◆ AIM OF THE TASK:
Repeat all of the entries, please, keeping each line exact.

====================

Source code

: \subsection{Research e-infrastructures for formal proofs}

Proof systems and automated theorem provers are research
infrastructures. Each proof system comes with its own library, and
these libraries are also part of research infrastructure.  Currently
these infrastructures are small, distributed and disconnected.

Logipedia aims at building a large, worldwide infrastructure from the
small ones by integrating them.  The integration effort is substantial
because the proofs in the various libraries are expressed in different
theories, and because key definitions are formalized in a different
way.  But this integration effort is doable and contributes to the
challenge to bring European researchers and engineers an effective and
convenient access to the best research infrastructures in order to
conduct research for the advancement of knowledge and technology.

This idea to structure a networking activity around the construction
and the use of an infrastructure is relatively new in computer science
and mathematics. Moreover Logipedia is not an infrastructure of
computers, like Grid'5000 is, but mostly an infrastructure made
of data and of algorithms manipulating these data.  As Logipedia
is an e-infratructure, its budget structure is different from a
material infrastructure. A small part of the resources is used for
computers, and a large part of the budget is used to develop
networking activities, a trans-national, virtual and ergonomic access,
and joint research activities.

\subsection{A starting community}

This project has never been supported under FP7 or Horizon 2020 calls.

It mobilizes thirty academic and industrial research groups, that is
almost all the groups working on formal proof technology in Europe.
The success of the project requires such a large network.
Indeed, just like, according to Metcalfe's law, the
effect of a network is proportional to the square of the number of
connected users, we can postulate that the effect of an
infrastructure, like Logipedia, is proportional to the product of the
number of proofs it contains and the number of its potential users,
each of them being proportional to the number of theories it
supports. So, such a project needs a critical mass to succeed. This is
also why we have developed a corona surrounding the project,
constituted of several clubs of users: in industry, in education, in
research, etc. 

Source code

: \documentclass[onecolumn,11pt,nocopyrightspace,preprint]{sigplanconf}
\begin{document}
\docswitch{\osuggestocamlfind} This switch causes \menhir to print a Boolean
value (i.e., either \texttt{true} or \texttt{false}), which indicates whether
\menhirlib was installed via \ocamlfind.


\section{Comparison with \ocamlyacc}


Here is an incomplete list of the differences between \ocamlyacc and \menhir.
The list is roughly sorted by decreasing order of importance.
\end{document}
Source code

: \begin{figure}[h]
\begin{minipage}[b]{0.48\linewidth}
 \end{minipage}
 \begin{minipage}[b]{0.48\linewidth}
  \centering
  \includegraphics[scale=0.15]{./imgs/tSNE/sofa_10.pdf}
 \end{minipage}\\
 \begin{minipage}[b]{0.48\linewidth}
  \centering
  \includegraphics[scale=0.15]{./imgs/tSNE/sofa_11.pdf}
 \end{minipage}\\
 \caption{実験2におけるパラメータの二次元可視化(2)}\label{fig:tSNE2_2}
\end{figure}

====================

◆ OUTPUT OF THE TASK:
Source code

: \subsection{Research e-infrastructures for formal proofs}

Proof systems and automated theorem provers are research
infrastructures. Each proof system comes with its own library, and
these libraries are also part of research infrastructure.  Currently
these infrastructures are small, distributed and disconnected.

Logipedia aims at building a large, worldwide infrastructure from the
small ones by integrating them.  The integration effort is substantial
because the proofs in the various libraries are expressed in different
theories, and because key definitions are formalized in a different
way.  But this integration effort is doable and contributes to the
challenge to bring European researchers and engineers an effective and
convenient access to the best research infrastructures in order to
conduct research for the advancement of knowledge and technology.

This idea to structure a networking activity around the construction
and the use of an infrastructure is relatively new in computer science
and mathematics. Moreover Logipedia is not an infrastructure of
computers, like Grid'5000 is, but mostly an infrastructure made
of data and of algorithms manipulating these data.  As Logipedia
is an e-infratructure, its budget structure is different from a
material infrastructure. A small part of the resources is used for
computers, and a large part of the budget is used to develop
networking activities, a trans-national, virtual and ergonomic access,
and joint research activities.

\subsection{A starting community}

This project has never been supported under FP7 or Horizon 2020 calls.

It mobilizes thirty academic and industrial research groups, that is
almost all the groups working on formal proof technology in Europe.
The success of the project requires such a large network.
Indeed, just like, according to Metcalfe's law, the
effect of a network is proportional to the square of the number of
connected users, we can postulate that the effect of an
infrastructure, like Logipedia, is proportional to the product of the
number of proofs it contains and the number of its potential users,
each of them being proportional to the number of theories it
supports. So, such a project needs a critical mass to succeed. This is
also why we have developed a corona surrounding the project,
constituted of several clubs of users: in industry, in education, in
research, etc. 

Source code

: \documentclass[onecolumn,11pt,nocopyrightspace,preprint]{sigplanconf}
\begin{document}
\docswitch{\osuggestocamlfind} This switch causes \menhir to print a Boolean
value (i.e., either \texttt{true} or \texttt{false}), which indicates whether
\menhirlib was installed via \ocamlfind.


\section{Comparison with \ocamlyacc}


Here is an incomplete list of the differences between \ocamlyacc and \menhir.
The list is roughly sorted by decreasing order of importance.
\end{document}
Source code

: \begin{figure}[h]
\begin{minipage}[b]{0.48\linewidth}
 \end{minipage}
 \begin{minipage}[b]{0.48\linewidth}
  \centering
  \includegraphics[scale=0.15]{./imgs/tSNE/sofa_10.pdf}
 \end{minipage}\\
 \begin{minipage}[b]{0.48\linewidth}
  \centering
  \includegraphics[scale=0.15]{./imgs/tSNE/sofa_11.pdf}
 \end{minipage}\\
 \caption{実験2におけるパラメータの二次元可視化(2)}\label{fig:tSNE2_2}
\end{figure}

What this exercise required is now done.